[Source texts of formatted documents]
■ ■ ■ ■
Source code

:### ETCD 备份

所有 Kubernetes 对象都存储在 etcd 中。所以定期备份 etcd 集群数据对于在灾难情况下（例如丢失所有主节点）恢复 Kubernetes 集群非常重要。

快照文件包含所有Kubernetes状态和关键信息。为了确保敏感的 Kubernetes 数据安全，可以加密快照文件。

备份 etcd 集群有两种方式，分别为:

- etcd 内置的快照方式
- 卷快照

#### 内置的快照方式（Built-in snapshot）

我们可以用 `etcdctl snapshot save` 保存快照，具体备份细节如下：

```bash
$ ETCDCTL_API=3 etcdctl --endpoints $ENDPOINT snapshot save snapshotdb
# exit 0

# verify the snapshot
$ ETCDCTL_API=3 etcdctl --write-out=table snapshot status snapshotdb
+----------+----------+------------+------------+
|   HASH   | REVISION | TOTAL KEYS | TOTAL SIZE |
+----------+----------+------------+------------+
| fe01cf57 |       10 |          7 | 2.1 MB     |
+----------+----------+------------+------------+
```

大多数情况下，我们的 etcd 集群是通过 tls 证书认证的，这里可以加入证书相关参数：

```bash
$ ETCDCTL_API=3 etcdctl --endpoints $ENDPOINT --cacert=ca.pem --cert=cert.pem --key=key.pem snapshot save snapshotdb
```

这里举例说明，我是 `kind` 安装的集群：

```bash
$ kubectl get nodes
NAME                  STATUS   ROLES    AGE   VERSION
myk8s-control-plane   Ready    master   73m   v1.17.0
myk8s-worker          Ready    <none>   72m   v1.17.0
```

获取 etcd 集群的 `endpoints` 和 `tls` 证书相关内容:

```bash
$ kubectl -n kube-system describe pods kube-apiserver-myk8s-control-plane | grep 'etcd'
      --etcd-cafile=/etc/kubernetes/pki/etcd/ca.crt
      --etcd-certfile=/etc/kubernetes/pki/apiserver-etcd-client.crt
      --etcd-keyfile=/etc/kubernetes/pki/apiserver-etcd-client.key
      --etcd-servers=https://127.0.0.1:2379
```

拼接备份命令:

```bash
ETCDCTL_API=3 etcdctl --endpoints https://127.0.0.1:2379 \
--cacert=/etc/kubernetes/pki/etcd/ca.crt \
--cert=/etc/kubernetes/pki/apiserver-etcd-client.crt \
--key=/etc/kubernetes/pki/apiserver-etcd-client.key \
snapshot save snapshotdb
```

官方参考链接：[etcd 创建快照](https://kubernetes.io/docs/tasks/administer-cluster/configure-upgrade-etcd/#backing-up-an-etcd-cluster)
■ ■ ■ ■
▸ **BRIEF**: Write out every line of the data that holds the word "endpoints".

▸ **ANSWER BOX**:
$ ETCDCTL_API=3 etcdctl --endpoints $ENDPOINT snapshot save snapshotdb
$ ETCDCTL_API=3 etcdctl --endpoints $ENDPOINT --cacert=ca.pem --cert=cert.pem --key=key.pem snapshot save snapshotdb
获取 etcd 集群的 `endpoints` 和 `tls` 证书相关内容:
ETCDCTL_API=3 etcdctl --endpoints https://127.0.0.1:2379 \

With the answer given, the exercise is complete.